I didn’t know how many more hefty bags I would fill by 44.
I didn’t know how welcoming a plush oasis felt.
words wash welts and whelping clean away.
And Summer makes it all new again in Memphis.

 

Tami Sawyer said

memphis-statues-come-downTami Sawyer said

So we start again.
Nathan and Jefferson came down.
The newspaper said,
“Mayor Strickland, City Council and city attorneys deserve much credit for their years of patient persistence.”

(A pause to let it sink in who was credited for the win)

Tami Sawyer said,
“–they felt they were superior to black people and their treatment of black people was odious at best, no matter what Nathan Bedford Forrest did when he got dementia. Don’t Give A fuck, and you can print that. ”

(A pause to let it sink in who was responsible for this win)

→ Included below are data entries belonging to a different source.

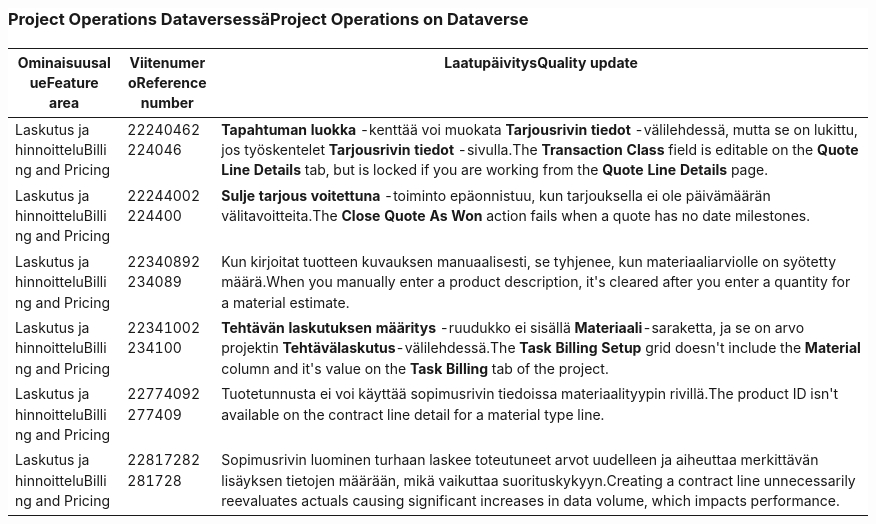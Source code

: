 ### <a name="project-operations-on-dataverse"></a><span data-ttu-id="02e32-123">Project Operations Dataversessä</span><span class="sxs-lookup"><span data-stu-id="02e32-123">Project Operations on Dataverse</span></span>

| <span data-ttu-id="02e32-124">**Ominaisuusalue**</span><span class="sxs-lookup"><span data-stu-id="02e32-124">**Feature area**</span></span>              | <span data-ttu-id="02e32-125">**Viitenumero**</span><span class="sxs-lookup"><span data-stu-id="02e32-125">**Reference number**</span></span> | <span data-ttu-id="02e32-126">**Laatupäivitys**</span><span class="sxs-lookup"><span data-stu-id="02e32-126">**Quality update**</span></span>                                                                                                                                                                                             |
|-------------------------------|----------------------|----------------------------------------------------------------------------------------------------------------------------------------------------------------------------------------------------------------|
| <span data-ttu-id="02e32-127">Laskutus ja hinnoittelu</span><span class="sxs-lookup"><span data-stu-id="02e32-127">Billing and Pricing</span></span>           | <span data-ttu-id="02e32-128">2224046</span><span class="sxs-lookup"><span data-stu-id="02e32-128">2224046</span></span>              | <span data-ttu-id="02e32-129">**Tapahtuman luokka** -kenttää voi muokata **Tarjousrivin tiedot** -välilehdessä, mutta se on lukittu, jos työskentelet **Tarjousrivin tiedot** -sivulla.</span><span class="sxs-lookup"><span data-stu-id="02e32-129">The **Transaction Class** field is editable on the **Quote Line Details** tab, but is locked if you are working from the **Quote Line Details** page.</span></span>                                                                     |
| <span data-ttu-id="02e32-130">Laskutus ja hinnoittelu</span><span class="sxs-lookup"><span data-stu-id="02e32-130">Billing and Pricing</span></span>           | <span data-ttu-id="02e32-131">2224400</span><span class="sxs-lookup"><span data-stu-id="02e32-131">2224400</span></span>              | <span data-ttu-id="02e32-132">**Sulje tarjous voitettuna** -toiminto epäonnistuu, kun tarjouksella ei ole päivämäärän välitavoitteita.</span><span class="sxs-lookup"><span data-stu-id="02e32-132">The **Close Quote As Won** action fails when a quote has no date milestones.</span></span>                                                                                                                                    |
| <span data-ttu-id="02e32-133">Laskutus ja hinnoittelu</span><span class="sxs-lookup"><span data-stu-id="02e32-133">Billing and Pricing</span></span>           | <span data-ttu-id="02e32-134">2234089</span><span class="sxs-lookup"><span data-stu-id="02e32-134">2234089</span></span>              | <span data-ttu-id="02e32-135">Kun kirjoitat tuotteen kuvauksen manuaalisesti, se tyhjenee, kun materiaaliarviolle on syötetty määrä.</span><span class="sxs-lookup"><span data-stu-id="02e32-135">When you manually enter a product description, it's cleared after you enter a quantity for a material estimate.</span></span>                                                                                                                         |
| <span data-ttu-id="02e32-136">Laskutus ja hinnoittelu</span><span class="sxs-lookup"><span data-stu-id="02e32-136">Billing and Pricing</span></span>           | <span data-ttu-id="02e32-137">2234100</span><span class="sxs-lookup"><span data-stu-id="02e32-137">2234100</span></span>              | <span data-ttu-id="02e32-138">**Tehtävän laskutuksen määritys** -ruudukko ei sisällä **Materiaali**-saraketta, ja se on arvo projektin **Tehtävälaskutus**-välilehdessä.</span><span class="sxs-lookup"><span data-stu-id="02e32-138">The **Task Billing Setup** grid doesn't include the **Material** column and it's value on the **Task Billing** tab of the project.</span></span>                                                                                                       |
| <span data-ttu-id="02e32-139">Laskutus ja hinnoittelu</span><span class="sxs-lookup"><span data-stu-id="02e32-139">Billing and Pricing</span></span>           | <span data-ttu-id="02e32-140">2277409</span><span class="sxs-lookup"><span data-stu-id="02e32-140">2277409</span></span>              | <span data-ttu-id="02e32-141">Tuotetunnusta ei voi käyttää sopimusrivin tiedoissa materiaalityypin rivillä.</span><span class="sxs-lookup"><span data-stu-id="02e32-141">The product ID isn't available on the contract line detail for a material type line.</span></span>                                                                                                                                        |
| <span data-ttu-id="02e32-142">Laskutus ja hinnoittelu</span><span class="sxs-lookup"><span data-stu-id="02e32-142">Billing and Pricing</span></span>           | <span data-ttu-id="02e32-143">2281728</span><span class="sxs-lookup"><span data-stu-id="02e32-143">2281728</span></span>              | <span data-ttu-id="02e32-144">Sopimusrivin luominen turhaan laskee toteutuneet arvot uudelleen ja aiheuttaa merkittävän lisäyksen tietojen määrään, mikä vaikuttaa suorituskykyyn.</span><span class="sxs-lookup"><span data-stu-id="02e32-144">Creating a contract line unnecessarily reevaluates actuals causing significant increases in data volume, which impacts performance.</span></span>                                                                                |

And before they came down, she said,
“I don’t care what happens to them. If you pull them down and they turn to dust, I’m sorry. People want me to be politically correct about it, but I do not care as long as they no longer stand in the city of Memphis.”

(A pause for you to consider who was responsible for the longevity of these statues casting shadows on children)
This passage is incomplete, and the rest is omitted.